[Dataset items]

_____

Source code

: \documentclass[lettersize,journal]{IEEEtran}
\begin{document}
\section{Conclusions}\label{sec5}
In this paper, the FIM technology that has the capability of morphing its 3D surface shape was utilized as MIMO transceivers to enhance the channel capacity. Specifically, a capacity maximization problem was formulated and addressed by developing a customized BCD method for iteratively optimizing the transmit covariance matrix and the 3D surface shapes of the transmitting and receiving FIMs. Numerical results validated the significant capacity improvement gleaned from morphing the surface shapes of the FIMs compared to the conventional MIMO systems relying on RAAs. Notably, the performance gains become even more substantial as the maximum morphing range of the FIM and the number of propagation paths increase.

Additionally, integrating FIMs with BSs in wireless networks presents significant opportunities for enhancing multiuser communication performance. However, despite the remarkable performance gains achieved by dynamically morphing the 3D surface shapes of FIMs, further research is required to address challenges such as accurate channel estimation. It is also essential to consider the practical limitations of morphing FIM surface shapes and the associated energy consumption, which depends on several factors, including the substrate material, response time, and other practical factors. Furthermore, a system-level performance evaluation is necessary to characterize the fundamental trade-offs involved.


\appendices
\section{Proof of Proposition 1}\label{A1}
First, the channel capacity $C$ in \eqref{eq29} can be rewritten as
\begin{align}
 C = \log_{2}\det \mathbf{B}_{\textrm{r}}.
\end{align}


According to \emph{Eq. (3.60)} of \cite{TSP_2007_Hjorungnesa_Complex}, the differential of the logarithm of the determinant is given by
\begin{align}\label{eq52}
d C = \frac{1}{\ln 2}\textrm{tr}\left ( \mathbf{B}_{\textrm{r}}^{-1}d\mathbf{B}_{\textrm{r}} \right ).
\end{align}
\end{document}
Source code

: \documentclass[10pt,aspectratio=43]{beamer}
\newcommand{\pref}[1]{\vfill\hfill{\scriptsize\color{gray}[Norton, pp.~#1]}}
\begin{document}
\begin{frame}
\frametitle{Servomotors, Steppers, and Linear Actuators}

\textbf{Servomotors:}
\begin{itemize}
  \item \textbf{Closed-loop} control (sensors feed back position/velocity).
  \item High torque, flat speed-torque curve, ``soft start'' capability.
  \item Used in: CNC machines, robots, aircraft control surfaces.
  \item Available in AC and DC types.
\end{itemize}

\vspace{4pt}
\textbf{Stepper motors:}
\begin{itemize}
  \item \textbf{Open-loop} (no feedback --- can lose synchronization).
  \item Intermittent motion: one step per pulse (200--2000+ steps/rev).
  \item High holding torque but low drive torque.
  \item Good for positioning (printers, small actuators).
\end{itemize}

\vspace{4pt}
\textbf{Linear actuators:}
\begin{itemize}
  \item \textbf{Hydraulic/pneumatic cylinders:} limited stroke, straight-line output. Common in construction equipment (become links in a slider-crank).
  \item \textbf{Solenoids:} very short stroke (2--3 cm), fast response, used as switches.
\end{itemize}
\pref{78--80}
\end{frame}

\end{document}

_____

PROBLEM TO WORK ON
Would you please repeat all the entries exactly as written?

SOLUTION
Source code

: \documentclass[lettersize,journal]{IEEEtran}
\begin{document}
\section{Conclusions}\label{sec5}
In this paper, the FIM technology that has the capability of morphing its 3D surface shape was utilized as MIMO transceivers to enhance the channel capacity. Specifically, a capacity maximization problem was formulated and addressed by developing a customized BCD method for iteratively optimizing the transmit covariance matrix and the 3D surface shapes of the transmitting and receiving FIMs. Numerical results validated the significant capacity improvement gleaned from morphing the surface shapes of the FIMs compared to the conventional MIMO systems relying on RAAs. Notably, the performance gains become even more substantial as the maximum morphing range of the FIM and the number of propagation paths increase.

Additionally, integrating FIMs with BSs in wireless networks presents significant opportunities for enhancing multiuser communication performance. However, despite the remarkable performance gains achieved by dynamically morphing the 3D surface shapes of FIMs, further research is required to address challenges such as accurate channel estimation. It is also essential to consider the practical limitations of morphing FIM surface shapes and the associated energy consumption, which depends on several factors, including the substrate material, response time, and other practical factors. Furthermore, a system-level performance evaluation is necessary to characterize the fundamental trade-offs involved.


\appendices
\section{Proof of Proposition 1}\label{A1}
First, the channel capacity $C$ in \eqref{eq29} can be rewritten as
\begin{align}
 C = \log_{2}\det \mathbf{B}_{\textrm{r}}.
\end{align}


According to \emph{Eq. (3.60)} of \cite{TSP_2007_Hjorungnesa_Complex}, the differential of the logarithm of the determinant is given by
\begin{align}\label{eq52}
d C = \frac{1}{\ln 2}\textrm{tr}\left ( \mathbf{B}_{\textrm{r}}^{-1}d\mathbf{B}_{\textrm{r}} \right ).
\end{align}
\end{document}
Source code

: \documentclass[10pt,aspectratio=43]{beamer}
\newcommand{\pref}[1]{\vfill\hfill{\scriptsize\color{gray}[Norton, pp.~#1]}}
\begin{document}
\begin{frame}
\frametitle{Servomotors, Steppers, and Linear Actuators}

\textbf{Servomotors:}
\begin{itemize}
  \item \textbf{Closed-loop} control (sensors feed back position/velocity).
  \item High torque, flat speed-torque curve, ``soft start'' capability.
  \item Used in: CNC machines, robots, aircraft control surfaces.
  \item Available in AC and DC types.
\end{itemize}

\vspace{4pt}
\textbf{Stepper motors:}
\begin{itemize}
  \item \textbf{Open-loop} (no feedback --- can lose synchronization).
  \item Intermittent motion: one step per pulse (200--2000+ steps/rev).
  \item High holding torque but low drive torque.
  \item Good for positioning (printers, small actuators).
\end{itemize}

\vspace{4pt}
\textbf{Linear actuators:}
\begin{itemize}
  \item \textbf{Hydraulic/pneumatic cylinders:} limited stroke, straight-line output. Common in construction equipment (become links in a slider-crank).
  \item \textbf{Solenoids:} very short stroke (2--3 cm), fast response, used as switches.
\end{itemize}
\pref{78--80}
\end{frame}

\end{document}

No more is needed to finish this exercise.